In unserem Zusammenhang sei zum Dritten an etwas Vergessenes
erinnert: Zu Zeiten der staatlichen Spaltung der Nation war der
Begriff der Kulturnation einigermaßen
selbstverständlich. Wir Deutschen, so die Überzeugung
damals, sind zwar staatlich gespalten, politisch getrennt, aber wir
gehören dennoch zusammen und was uns verbindet, das sei die
Kultur. Gilt diese Überzeugung nun gar nichts mehr? Wo wir nun
eine Staatsnation geworden sind, in Grenzen leben, zu denen alle
unsere Nachbarn ja gesagt haben, bedürfen wir nun des Bandes
der Kultur gar nicht mehr, ist der Begriff der Kulturnation also
überflüssig, gar gefährlich geworden, wie manche in
Erinnerung an problematische deutsche Debatten aus der ersten
Hälfte des 20. Jahrhunderts behaupten? Ich glaube nicht. Was
aber Kulturnation heute sein könnte, darüber sollten wir
diskutieren, ohne in alte deutsche Ausgrenzungsmechanismen
zurückzufallen.
Und damit bin ich viertens bei dem, was nach meiner
Überzeugung die eigentliche und besondere
Leistungsfähigkeit der deutschen Kultur ausmacht: In den
glücklichen und großen Phasen der deutschen
Kulturgeschichte hat unsere Kultur eine besondere Integrationskraft
bewiesen; in der Mitte des Kontinents hat Deutschland in immer
neuen Anstrengungen und geglückten Symbiosen Einflüsse
aus West und Ost, Süd und Nord aufgenommen und sie zu eigener
Kultur geformt. Darauf können wir kulturelles
Selbstbewusstsein gründen, genau darin, in dieser Leistung hat
unser größtes künstlerisches Genie, nämlich
Goethe, zu Recht Weltgeltung erlangt. Und diese
Integrationsleistung ist ohne das deutsche Judentum, ohne das
"jüdische Element" in der deutschen Kultur gar nicht zu denken
- Moses Mendelssohn, Heine, Meyerbeer, Liebermann, Adorno: wieviele
Namen müsste ich aufzählen. Auf diese Geschichte und
Tradition der kulturellen Integration sollten wir heute aufbauen,
sie gilt es fortzusetzen.

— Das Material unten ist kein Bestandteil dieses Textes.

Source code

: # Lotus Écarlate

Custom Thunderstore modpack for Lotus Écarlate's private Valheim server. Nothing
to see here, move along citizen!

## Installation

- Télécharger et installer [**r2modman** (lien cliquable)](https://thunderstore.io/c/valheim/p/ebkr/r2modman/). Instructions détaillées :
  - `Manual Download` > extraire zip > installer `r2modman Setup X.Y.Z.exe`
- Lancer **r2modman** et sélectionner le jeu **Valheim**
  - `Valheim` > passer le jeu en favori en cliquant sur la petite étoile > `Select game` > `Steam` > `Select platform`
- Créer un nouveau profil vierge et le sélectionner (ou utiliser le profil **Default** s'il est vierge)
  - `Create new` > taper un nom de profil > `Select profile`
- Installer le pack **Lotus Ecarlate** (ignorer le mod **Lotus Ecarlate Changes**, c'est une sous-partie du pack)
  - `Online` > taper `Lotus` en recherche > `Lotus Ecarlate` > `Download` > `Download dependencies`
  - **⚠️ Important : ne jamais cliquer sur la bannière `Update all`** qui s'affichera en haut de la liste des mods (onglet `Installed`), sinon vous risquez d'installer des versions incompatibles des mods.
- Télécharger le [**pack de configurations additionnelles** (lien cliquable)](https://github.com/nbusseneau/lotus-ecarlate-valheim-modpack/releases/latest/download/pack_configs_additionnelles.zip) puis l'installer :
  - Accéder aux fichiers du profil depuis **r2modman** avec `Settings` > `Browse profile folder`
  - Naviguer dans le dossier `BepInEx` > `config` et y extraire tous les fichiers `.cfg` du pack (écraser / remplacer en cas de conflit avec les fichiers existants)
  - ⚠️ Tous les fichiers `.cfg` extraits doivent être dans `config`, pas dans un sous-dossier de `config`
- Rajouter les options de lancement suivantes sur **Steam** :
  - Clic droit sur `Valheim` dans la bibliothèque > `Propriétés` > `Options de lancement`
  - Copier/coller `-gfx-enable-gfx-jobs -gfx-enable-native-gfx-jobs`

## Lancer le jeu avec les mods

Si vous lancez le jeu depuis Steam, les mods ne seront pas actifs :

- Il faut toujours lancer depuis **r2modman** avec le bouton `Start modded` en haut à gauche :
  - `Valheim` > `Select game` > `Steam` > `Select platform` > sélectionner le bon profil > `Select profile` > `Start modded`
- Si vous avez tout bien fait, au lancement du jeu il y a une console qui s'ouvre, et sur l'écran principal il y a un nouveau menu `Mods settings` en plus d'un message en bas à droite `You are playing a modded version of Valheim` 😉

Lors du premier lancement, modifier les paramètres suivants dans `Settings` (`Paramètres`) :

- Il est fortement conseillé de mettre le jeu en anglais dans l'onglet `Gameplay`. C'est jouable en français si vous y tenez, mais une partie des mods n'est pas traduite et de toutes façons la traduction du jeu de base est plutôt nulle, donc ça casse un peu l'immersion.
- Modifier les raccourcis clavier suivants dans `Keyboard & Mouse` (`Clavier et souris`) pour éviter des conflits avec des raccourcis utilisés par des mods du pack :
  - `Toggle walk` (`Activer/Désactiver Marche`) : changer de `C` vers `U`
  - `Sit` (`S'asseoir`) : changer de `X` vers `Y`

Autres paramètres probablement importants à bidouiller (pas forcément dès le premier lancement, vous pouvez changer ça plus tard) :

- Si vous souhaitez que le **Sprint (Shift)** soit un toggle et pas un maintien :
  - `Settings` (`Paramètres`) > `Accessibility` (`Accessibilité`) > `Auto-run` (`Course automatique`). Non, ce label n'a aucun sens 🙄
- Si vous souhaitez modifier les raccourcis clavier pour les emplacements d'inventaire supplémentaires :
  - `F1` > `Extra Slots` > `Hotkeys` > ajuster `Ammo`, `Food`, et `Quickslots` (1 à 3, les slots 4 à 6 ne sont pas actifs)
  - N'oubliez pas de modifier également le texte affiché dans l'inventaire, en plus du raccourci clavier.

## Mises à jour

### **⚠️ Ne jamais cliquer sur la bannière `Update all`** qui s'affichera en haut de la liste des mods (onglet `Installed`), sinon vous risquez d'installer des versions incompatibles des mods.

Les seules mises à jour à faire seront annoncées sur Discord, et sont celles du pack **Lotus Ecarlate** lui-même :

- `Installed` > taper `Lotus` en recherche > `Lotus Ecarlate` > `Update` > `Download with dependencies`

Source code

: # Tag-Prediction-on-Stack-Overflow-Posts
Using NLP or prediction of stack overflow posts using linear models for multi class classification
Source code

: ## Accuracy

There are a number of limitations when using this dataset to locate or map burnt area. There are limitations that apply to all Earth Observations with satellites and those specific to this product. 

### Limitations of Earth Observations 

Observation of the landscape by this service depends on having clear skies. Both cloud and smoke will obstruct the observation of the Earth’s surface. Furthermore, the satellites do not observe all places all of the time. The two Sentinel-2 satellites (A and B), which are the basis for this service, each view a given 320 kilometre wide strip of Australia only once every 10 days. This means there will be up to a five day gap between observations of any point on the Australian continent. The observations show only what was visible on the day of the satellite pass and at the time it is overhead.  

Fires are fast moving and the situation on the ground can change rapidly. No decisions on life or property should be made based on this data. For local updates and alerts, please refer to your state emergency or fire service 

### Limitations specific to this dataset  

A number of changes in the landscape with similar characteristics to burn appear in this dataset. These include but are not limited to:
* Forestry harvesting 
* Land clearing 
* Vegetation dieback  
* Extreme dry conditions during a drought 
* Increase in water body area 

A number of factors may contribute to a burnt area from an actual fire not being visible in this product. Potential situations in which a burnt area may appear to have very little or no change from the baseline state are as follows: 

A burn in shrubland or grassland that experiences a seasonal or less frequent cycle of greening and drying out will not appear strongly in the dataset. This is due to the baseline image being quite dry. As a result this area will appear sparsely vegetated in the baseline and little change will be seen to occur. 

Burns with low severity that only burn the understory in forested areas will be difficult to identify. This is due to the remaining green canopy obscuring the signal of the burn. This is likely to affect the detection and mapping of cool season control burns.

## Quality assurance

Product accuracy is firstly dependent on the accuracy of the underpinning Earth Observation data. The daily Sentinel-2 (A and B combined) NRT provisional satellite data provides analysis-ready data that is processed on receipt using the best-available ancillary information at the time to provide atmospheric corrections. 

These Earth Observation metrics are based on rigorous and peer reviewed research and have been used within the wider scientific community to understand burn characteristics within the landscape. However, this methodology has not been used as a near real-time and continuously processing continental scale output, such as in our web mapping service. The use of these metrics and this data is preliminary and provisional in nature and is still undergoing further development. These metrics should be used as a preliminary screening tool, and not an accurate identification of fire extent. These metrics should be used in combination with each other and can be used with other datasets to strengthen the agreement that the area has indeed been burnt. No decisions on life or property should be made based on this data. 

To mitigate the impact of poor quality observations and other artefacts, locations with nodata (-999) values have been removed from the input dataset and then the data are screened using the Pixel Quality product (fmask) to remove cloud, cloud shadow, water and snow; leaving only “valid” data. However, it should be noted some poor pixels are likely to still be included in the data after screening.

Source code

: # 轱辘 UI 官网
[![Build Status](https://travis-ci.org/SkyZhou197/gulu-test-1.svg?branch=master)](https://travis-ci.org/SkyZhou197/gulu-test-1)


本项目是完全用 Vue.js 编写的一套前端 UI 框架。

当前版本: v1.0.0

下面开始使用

Dies wäre ein Begriff von deutscher
Kultur, der nicht der Aus- und Abgrenzung bedarf, der nicht ein
Begriff der kulturelless-gelassenen, also europäisch-normalen
Umgangs mit der eigenen kulturellen Identität, die sich nicht
zurückdrängen und fixieren lässt auf die Ängste
des Identitätsverlusts, sondern auf Aufnahmebereitschaft und
kulturelle Bereicherungs-Neugier setzt, die Kultur begreift und
praktiziert als einen Raum der Verständigung, der Anerkennung,
der menschenverträglichen Ungleichzeitigkeit. Wir haben also
Stoff genug für eine Kultur- und Identitäts-Debatte, die
nicht mit Ängsten spekuliert und auf Vorurteile setzt!
Ich danke fürs Zuhören und ich danke für diesen
Stachel im Fleisch, diesen so verpflichtenden Preis."